Beginning with the first line of the material, set down each line exactly as written, up to and including the line with "run a local".

Segment Open

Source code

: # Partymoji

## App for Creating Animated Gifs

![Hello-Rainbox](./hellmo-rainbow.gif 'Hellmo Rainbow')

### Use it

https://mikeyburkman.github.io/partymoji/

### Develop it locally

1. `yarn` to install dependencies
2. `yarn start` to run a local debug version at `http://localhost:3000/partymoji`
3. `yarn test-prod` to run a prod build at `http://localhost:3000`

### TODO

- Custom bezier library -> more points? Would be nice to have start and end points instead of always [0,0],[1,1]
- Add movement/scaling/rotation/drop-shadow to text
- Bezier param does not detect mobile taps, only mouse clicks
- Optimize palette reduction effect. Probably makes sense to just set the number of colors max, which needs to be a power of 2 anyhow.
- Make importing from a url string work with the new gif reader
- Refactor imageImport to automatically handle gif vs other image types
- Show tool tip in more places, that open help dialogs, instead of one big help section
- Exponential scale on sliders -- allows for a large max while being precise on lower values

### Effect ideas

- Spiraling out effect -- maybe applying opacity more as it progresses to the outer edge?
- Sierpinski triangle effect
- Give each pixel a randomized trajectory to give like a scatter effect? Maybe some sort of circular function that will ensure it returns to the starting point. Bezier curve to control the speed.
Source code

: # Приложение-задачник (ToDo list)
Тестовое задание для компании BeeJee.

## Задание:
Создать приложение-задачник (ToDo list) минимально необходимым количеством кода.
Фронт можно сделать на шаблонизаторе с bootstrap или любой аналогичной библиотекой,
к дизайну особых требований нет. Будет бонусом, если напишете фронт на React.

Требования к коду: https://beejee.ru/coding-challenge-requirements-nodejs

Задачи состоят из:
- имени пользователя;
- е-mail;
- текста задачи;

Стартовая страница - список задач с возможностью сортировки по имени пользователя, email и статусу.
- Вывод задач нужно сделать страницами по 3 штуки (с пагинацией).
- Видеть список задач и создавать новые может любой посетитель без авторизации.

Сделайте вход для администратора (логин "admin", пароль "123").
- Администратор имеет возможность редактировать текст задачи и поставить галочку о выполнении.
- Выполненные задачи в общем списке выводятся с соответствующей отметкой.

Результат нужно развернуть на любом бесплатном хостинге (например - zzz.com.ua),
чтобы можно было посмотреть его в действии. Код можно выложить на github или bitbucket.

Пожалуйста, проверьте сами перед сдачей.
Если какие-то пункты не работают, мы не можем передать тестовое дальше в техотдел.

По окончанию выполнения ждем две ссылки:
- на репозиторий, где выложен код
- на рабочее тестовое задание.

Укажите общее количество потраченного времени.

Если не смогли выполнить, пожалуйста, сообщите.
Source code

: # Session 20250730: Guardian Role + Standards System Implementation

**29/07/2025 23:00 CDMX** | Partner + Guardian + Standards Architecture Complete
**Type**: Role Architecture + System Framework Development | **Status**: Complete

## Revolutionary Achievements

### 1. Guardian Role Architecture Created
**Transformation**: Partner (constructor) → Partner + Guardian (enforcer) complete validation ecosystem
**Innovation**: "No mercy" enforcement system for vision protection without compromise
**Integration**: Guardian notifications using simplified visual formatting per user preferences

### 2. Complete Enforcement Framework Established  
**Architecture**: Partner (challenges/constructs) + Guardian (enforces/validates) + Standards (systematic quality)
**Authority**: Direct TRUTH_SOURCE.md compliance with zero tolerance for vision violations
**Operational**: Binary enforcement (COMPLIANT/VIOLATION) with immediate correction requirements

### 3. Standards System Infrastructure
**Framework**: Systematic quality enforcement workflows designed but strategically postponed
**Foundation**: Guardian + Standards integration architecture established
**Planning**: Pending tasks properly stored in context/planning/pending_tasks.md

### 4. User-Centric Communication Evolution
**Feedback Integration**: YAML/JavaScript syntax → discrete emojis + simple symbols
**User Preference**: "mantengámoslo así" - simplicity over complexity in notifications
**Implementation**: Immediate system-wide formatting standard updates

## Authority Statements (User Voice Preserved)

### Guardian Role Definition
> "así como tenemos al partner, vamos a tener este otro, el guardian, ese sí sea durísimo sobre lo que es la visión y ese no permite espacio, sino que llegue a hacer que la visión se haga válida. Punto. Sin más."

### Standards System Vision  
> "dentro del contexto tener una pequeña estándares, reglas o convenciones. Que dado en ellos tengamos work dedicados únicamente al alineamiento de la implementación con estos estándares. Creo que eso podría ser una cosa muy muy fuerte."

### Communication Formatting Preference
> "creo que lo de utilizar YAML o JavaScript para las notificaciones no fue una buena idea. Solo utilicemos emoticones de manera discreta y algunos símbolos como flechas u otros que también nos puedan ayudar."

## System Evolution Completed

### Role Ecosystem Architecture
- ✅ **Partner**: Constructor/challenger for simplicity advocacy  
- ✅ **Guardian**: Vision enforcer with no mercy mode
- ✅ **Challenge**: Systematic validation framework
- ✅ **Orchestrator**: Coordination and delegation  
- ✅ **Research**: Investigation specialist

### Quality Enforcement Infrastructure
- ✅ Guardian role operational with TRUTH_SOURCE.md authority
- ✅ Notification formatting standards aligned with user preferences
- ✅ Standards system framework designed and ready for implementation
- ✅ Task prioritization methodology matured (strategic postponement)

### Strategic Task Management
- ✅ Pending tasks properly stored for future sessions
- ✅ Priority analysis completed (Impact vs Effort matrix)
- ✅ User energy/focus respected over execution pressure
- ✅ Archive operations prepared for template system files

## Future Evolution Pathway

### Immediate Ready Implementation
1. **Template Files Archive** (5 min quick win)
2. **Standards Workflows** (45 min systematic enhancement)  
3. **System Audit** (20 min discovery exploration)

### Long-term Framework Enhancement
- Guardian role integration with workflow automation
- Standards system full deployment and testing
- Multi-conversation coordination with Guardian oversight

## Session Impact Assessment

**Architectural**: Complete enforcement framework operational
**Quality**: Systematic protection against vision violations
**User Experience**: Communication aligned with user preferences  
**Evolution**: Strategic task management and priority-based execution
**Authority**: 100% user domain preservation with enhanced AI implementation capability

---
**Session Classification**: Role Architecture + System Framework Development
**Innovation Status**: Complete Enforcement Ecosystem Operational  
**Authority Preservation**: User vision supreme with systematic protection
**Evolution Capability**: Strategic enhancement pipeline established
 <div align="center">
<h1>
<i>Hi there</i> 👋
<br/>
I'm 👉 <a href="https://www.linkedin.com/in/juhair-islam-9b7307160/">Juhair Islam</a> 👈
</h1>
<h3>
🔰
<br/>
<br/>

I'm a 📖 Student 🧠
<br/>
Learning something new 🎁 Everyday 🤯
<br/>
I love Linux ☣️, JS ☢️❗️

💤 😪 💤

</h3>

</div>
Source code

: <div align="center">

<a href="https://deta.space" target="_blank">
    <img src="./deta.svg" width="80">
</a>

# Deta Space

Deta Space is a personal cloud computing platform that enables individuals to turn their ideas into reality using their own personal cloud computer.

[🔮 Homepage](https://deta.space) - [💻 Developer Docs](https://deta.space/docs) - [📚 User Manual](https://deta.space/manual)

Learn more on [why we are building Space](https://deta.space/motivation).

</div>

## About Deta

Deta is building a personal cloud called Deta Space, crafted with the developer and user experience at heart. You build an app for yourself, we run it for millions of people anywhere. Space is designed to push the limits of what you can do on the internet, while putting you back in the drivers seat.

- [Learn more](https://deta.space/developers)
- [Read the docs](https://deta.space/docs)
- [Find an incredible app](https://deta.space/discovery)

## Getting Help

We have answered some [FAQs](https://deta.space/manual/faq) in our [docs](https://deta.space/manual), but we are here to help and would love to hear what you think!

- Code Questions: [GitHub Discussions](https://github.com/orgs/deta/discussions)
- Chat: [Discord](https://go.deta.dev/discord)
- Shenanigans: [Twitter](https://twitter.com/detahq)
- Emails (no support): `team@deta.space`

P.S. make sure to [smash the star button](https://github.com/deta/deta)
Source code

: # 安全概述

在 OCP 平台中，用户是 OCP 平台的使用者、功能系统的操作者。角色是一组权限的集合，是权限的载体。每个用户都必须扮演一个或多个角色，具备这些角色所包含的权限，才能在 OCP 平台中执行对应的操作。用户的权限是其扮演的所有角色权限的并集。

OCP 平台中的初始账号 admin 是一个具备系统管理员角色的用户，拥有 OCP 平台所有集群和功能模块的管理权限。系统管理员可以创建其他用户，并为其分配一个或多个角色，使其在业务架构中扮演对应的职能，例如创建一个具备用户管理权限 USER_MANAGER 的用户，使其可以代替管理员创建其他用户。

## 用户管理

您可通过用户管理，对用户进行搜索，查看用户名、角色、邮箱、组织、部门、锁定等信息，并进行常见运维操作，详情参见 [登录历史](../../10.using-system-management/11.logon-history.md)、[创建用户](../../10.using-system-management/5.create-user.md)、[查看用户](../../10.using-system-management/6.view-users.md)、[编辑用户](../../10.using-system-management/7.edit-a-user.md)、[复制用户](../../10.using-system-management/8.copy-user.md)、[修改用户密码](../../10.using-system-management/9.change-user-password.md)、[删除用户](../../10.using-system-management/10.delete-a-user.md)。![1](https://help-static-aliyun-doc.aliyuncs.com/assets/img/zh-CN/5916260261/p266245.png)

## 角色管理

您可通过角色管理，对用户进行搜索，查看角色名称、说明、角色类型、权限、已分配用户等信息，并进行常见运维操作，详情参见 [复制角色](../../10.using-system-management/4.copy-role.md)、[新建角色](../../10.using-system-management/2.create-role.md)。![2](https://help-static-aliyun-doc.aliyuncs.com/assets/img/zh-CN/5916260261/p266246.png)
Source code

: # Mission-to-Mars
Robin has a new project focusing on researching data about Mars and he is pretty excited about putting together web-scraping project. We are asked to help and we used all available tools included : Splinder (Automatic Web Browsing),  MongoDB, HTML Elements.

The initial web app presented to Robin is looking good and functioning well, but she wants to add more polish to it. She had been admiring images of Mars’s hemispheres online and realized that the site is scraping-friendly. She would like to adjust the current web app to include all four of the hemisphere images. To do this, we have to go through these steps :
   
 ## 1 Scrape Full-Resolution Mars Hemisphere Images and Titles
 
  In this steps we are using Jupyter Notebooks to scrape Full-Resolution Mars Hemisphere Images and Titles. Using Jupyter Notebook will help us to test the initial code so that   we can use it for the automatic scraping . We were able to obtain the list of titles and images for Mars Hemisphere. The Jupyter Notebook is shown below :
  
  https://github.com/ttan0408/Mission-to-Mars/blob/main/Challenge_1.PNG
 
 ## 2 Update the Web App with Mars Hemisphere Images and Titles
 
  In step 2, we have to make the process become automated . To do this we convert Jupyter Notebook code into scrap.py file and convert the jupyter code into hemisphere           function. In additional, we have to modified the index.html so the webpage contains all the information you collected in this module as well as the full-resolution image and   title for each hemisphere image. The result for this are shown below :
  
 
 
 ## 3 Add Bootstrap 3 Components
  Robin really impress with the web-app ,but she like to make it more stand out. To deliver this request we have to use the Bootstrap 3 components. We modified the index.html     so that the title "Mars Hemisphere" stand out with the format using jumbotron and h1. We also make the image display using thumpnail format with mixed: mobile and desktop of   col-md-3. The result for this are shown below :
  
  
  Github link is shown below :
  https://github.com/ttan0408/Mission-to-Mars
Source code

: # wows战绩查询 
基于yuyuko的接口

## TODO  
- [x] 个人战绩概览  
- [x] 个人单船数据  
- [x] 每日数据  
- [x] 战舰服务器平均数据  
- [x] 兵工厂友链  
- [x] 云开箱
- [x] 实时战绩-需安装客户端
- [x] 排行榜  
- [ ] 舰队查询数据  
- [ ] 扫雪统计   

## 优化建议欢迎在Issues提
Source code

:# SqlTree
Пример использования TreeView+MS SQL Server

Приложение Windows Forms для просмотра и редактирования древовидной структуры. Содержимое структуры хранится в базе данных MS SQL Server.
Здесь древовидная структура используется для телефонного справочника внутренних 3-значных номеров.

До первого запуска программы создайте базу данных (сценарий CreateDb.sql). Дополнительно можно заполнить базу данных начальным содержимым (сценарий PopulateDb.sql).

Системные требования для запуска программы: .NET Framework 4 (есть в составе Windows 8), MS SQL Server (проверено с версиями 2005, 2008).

Segment Closed

Answer to the exercise:
Source code

: # Partymoji

## App for Creating Animated Gifs

![Hello-Rainbox](./hellmo-rainbow.gif 'Hellmo Rainbow')

### Use it

https://mikeyburkman.github.io/partymoji/

### Develop it locally

1. `yarn` to install dependencies
2. `yarn start` to run a local debug version at `http://localhost:3000/partymoji`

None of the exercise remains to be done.